The situation for Bob is slightly different:

$V_BIN/principal \
    --v23.credentials $V_TUT/cred/bob \
    dump

Example output:

Public key : 8e:03:13:7b:f1:57:28:11:87:f0:e8:90:3b:5c:5f:fe
---------------- BlessingStore ----------------
Default blessings: bob
Peer pattern                   : Blessings
...                            : bob
alice                          : alice:friend:bob
---------------- BlessingRoots ----------------
Public key                                      : Pattern
0a:e3:61:0e:3e:ec:9c:ce:ed:04:c1:c6:58:78:28:a8 : [alice]
8e:03:13:7b:f1:57:28:11:87:f0:e8:90:3b:5c:5f:fe : [bob]

Public key

Critically, Bob has a different public key from Alice:

keyAlice=`$V_BIN/principal \
    --v23.credentials $V_TUT/cred/alice \
    get publickey --pretty`
keyBob=`$V_BIN/principal \
    --v23.credentials $V_TUT/cred/bob \
    get publickey --pretty`
echo -e "alice   $keyAlice\n  bob   $keyBob"

Blessings presented as server

Bob will report himself to clients as bob:

$V_BIN/principal \
    --v23.credentials $V_TUT/cred/bob \
    get default -names

Blessings presented as a client

Bob's peer map shows that he has stored a blessing alice:friend:bob that is sent only to servers that have identified themselves as alice.

$V_BIN/principal \
    --v23.credentials $V_TUT/cred/bob \
    get peermap

Bob also sends his self-blessing bob to everyone.

Recognized roots

Bob, as a side effect of accepting a blessing from Alice, remembers Alice's public key and will trust a principal claiming to be alice only if it presents that public key.

$V_BIN/principal \
    --v23.credentials $V_TUT/cred/bob \
    get recognizedroots

On the other hand, Alice's principal at this point has no record of Bob's public key. Her server honors Bob's request because Bob presents a blessing rooted at her own public key.

Blessing details

The following command extracts the blessings Bob should use with Alice and prints them in detail:

$V_BIN/principal \
    --v23.credentials $V_TUT/cred/bob \
    get forpeer alice | \
         $V_BIN/principal dumpblessings -

Example output:

Blessings          : bob#alice:friend:bob
PublicKey          : 8e:03:13:7b:f1:57:28:11:87:f0:e8:90:3b:5c:5f:fe
Certificate chains : 2
Chain #0 (1 certificates). Root certificate public key: 8e:03:13:7b:f1:57:28:11:87:f0:e8:90:3b:5c:5f:fe
  Certificate #0: bob with 0 caveats
Chain #1 (2 certificates). Root certificate public key: 0a:e3:61:0e:3e:ec:9c:ce:ed:04:c1:c6:58:78:28:a8
  Certificate #0: alice with 0 caveats
  Certificate #1: friend:bob with 1 caveat
    (0) security.unixTimeExpiryCaveat(1419279349 = 2014-12-22 12:15:49 -0800 PST)

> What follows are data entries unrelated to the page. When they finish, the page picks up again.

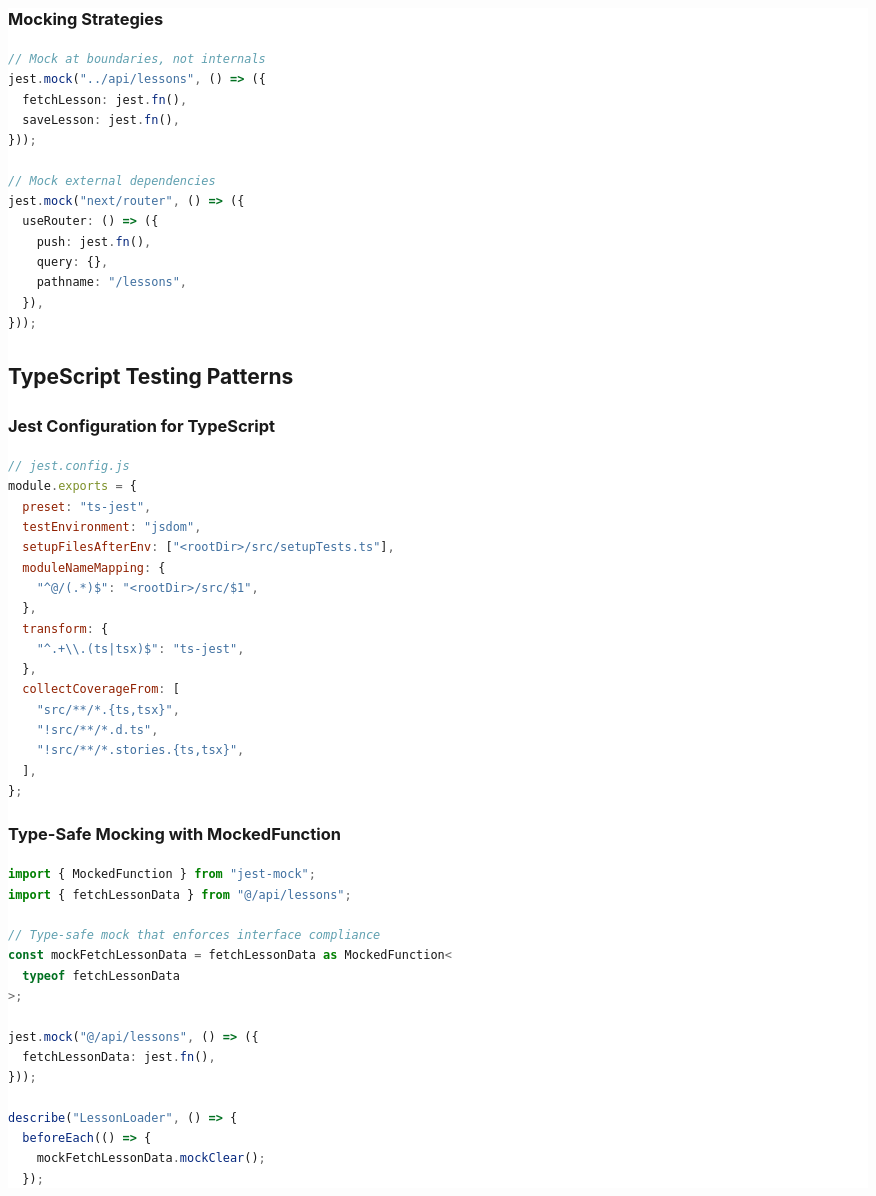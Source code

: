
```javascript
```

### Mocking Strategies

```typescript
// Mock at boundaries, not internals
jest.mock("../api/lessons", () => ({
  fetchLesson: jest.fn(),
  saveLesson: jest.fn(),
}));

// Mock external dependencies
jest.mock("next/router", () => ({
  useRouter: () => ({
    push: jest.fn(),
    query: {},
    pathname: "/lessons",
  }),
}));
```

## TypeScript Testing Patterns

### Jest Configuration for TypeScript

```javascript
// jest.config.js
module.exports = {
  preset: "ts-jest",
  testEnvironment: "jsdom",
  setupFilesAfterEnv: ["<rootDir>/src/setupTests.ts"],
  moduleNameMapping: {
    "^@/(.*)$": "<rootDir>/src/$1",
  },
  transform: {
    "^.+\\.(ts|tsx)$": "ts-jest",
  },
  collectCoverageFrom: [
    "src/**/*.{ts,tsx}",
    "!src/**/*.d.ts",
    "!src/**/*.stories.{ts,tsx}",
  ],
};
```

### Type-Safe Mocking with MockedFunction

```typescript
import { MockedFunction } from "jest-mock";
import { fetchLessonData } from "@/api/lessons";

// Type-safe mock that enforces interface compliance
const mockFetchLessonData = fetchLessonData as MockedFunction<
  typeof fetchLessonData
>;

jest.mock("@/api/lessons", () => ({
  fetchLessonData: jest.fn(),
}));

describe("LessonLoader", () => {
  beforeEach(() => {
    mockFetchLessonData.mockClear();
  });
```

Alice's public key is at the root of a certificiate chain corresponding to the blessing alice:friend:bob.

Names

From the dumpblessings output, isolate blessing names (the names presented to a server) with

$V_BIN/principal \
    --v23.credentials $V_TUT/cred/bob \
    get forpeer -names alice

This shows that Bob will present bob and alice:friend:bob.

Root keys

Examine root keys with

$V_BIN/principal \
    --v23.credentials $V_TUT/cred/bob \
    get forpeer -rootkey=alice:friend:bob alice

That command answers the question

Find the blessings bob will present to alice, and among them find the blessing named alice:friend:bob and report the public key of the principal it came from.

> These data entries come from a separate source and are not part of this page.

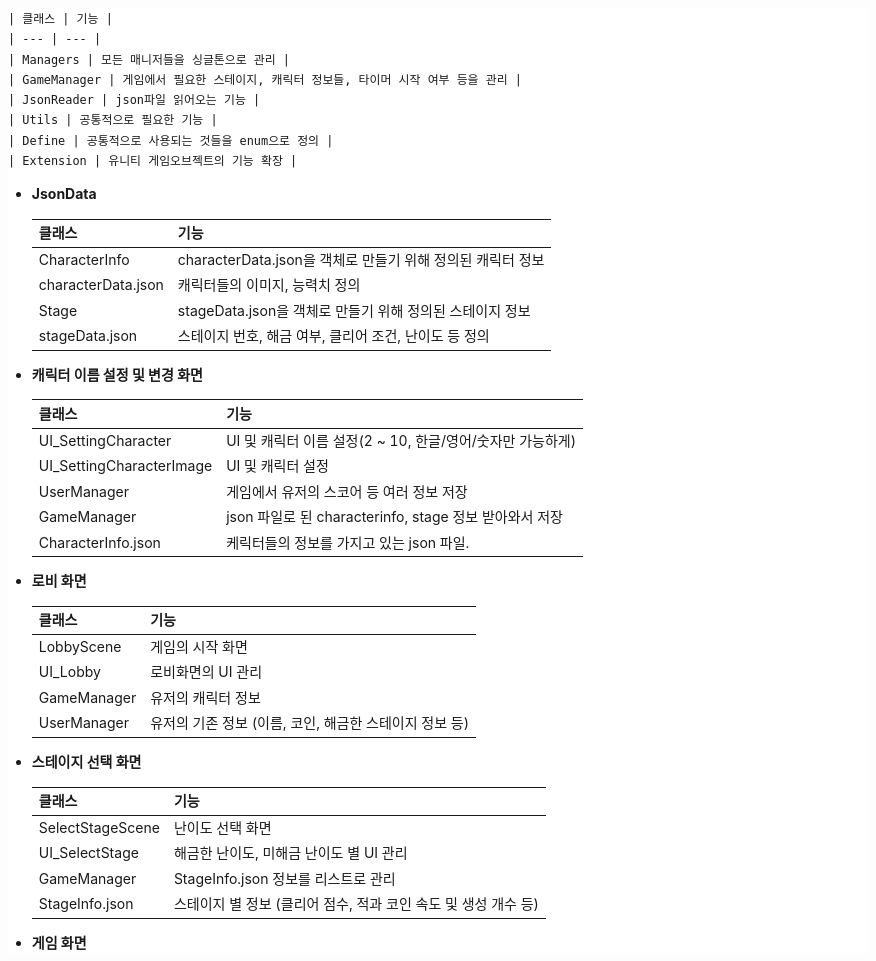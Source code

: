     
    | 클래스 | 기능 |
    | --- | --- |
    | Managers | 모든 매니저들을 싱글톤으로 관리 |
    | GameManager | 게임에서 필요한 스테이지, 캐릭터 정보들, 타이머 시작 여부 등을 관리 |
    | JsonReader | json파일 읽어오는 기능 |
    | Utils | 공통적으로 필요한 기능 |
    | Define | 공통적으로 사용되는 것들을 enum으로 정의 |
    | Extension | 유니티 게임오브젝트의 기능 확장 |
- **JsonData**
    
    
    | 클래스 | 기능 |
    | --- | --- |
    | CharacterInfo | characterData.json을 객체로 만들기 위해 정의된 캐릭터 정보 |
    | characterData.json | 캐릭터들의 이미지, 능력치 정의 |
    | Stage | stageData.json을 객체로 만들기 위해 정의된 스테이지 정보 |
    | stageData.json | 스테이지 번호, 해금 여부, 클리어 조건, 난이도 등 정의 |

- **캐릭터 이름 설정 및 변경 화면**
    
    
    | 클래스 | 기능 |
    | --- | --- |
    | UI_SettingCharacter | UI 및 캐릭터 이름 설정(2 ~ 10, 한글/영어/숫자만 가능하게) |
    | UI_SettingCharacterImage | UI 및 캐릭터 설정 |
    | UserManager | 게임에서 유저의 스코어 등 여러 정보 저장 |
    | GameManager | json 파일로 된 characterinfo, stage 정보 받아와서 저장 |
    | CharacterInfo.json | 케릭터들의 정보를 가지고 있는 json 파일. |
- **로비 화면**
    
    
    | 클래스 | 기능 |
    | --- | --- |
    | LobbyScene | 게임의 시작 화면 |
    | UI_Lobby | 로비화면의 UI 관리 |
    | GameManager | 유저의 캐릭터 정보 |
    | UserManager | 유저의 기존 정보 (이름, 코인, 해금한 스테이지 정보 등) |
- **스테이지 선택 화면**
    
    
    | 클래스 | 기능 |
    | --- | --- |
    | SelectStageScene | 난이도 선택 화면 |
    | UI_SelectStage | 해금한 난이도, 미해금 난이도 별 UI 관리 |
    | GameManager | StageInfo.json 정보를 리스트로 관리 |
    | StageInfo.json | 스테이지 별 정보 (클리어 점수, 적과 코인 속도 및 생성 개수 등) |
- **게임 화면**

In this case, the output should match Alice's public key:

echo $keyAlice

Caveats

Examine caveats with

$V_BIN/principal \
    --v23.credentials $V_TUT/cred/bob \
    get forpeer -caveats=alice:friend:bob alice

That command answers the question

Find the blessings bob will present to alice, and among them find the blessing named alice:friend:bob and report its caveats.

This shows that Bob's blessing from Alice will expire in about 24h. That expiration was set using the --for flag in the bless command above.

Caveats will be discussed in more depth in the caveats tutorial.